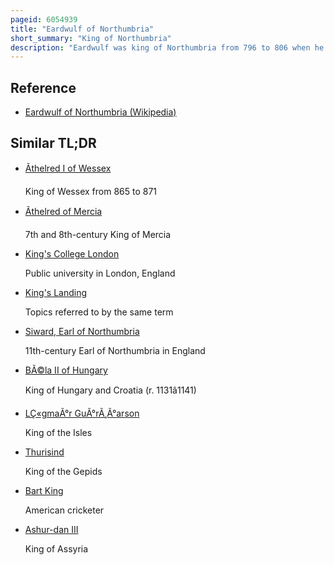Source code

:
 ```yaml
---
pageid: 6054939
title: "Eardwulf of Northumbria"
short_summary: "King of Northumbria"
description: "Eardwulf was king of Northumbria from 796 to 806 when he was deposed and went into Exile. He may have had a second Reign from 808 until 811 or 830. In the last Years of the 8th Century Northumbria was the Scene of dynastic Strife between several noble Families in 790 King thelred i attempted to kill eardwulf. In one Sense Eardwulf's Survival may have been viewed as a Sign of Divine Favour. In april 796 a Group of Nobles conspired to assassinate Thelred who was replaced by osbald Osbald's Reign lasted only twenty-seven Days before he was deposed and eardwulf became king on 14 may."
---
```


## Reference

- [Eardwulf of Northumbria (Wikipedia)](https://en.wikipedia.org/?curid=6054939)

## Similar TL;DR

- [Ãthelred I of Wessex](/tldr/en/thelred-i-of-wessex)

  King of Wessex from 865 to 871

- [Ãthelred of Mercia](/tldr/en/thelred-of-mercia)

  7th and 8th-century King of Mercia

- [King's College London](/tldr/en/kings-college-london)

  Public university in London, England

- [King's Landing](/tldr/en/kings-landing)

  Topics referred to by the same term

- [Siward, Earl of Northumbria](/tldr/en/siward-earl-of-northumbria)

  11th-century Earl of Northumbria in England

- [BÃ©la II of Hungary](/tldr/en/bela-ii-of-hungary)

  King of Hungary and Croatia (r. 1131â1141)

- [LÇ«gmaÃ°r GuÃ°rÃ¸Ã°arson](/tldr/en/logmar-gurarson)

  King of the Isles

- [Thurisind](/tldr/en/thurisind)

  King of the Gepids

- [Bart King](/tldr/en/bart-king)

  American cricketer

- [Ashur-dan III](/tldr/en/ashur-dan-iii)

  King of Assyria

◆ Brief ◆
Pick out and copy the lines of the material that include the word "King".

◆ Result for this exercise ◆
short_summary: "King of Northumbria"
description: "Eardwulf was king of Northumbria from 796 to 806 when he was deposed and went into Exile. He may have had a second Reign from 808 until 811 or 830. In the last Years of the 8th Century Northumbria was the Scene of dynastic Strife between several noble Families in 790 King thelred i attempted to kill eardwulf. In one Sense Eardwulf's Survival may have been viewed as a Sign of Divine Favour. In april 796 a Group of Nobles conspired to assassinate Thelred who was replaced by osbald Osbald's Reign lasted only twenty-seven Days before he was deposed and eardwulf became king on 14 may."
  King of Wessex from 865 to 871
  7th and 8th-century King of Mercia
- [King's College London](/tldr/en/kings-college-london)
- [King's Landing](/tldr/en/kings-landing)
  King of Hungary and Croatia (r. 1131â1141)
  King of the Isles
  King of the Gepids
- [Bart King](/tldr/en/bart-king)
  King of Assyria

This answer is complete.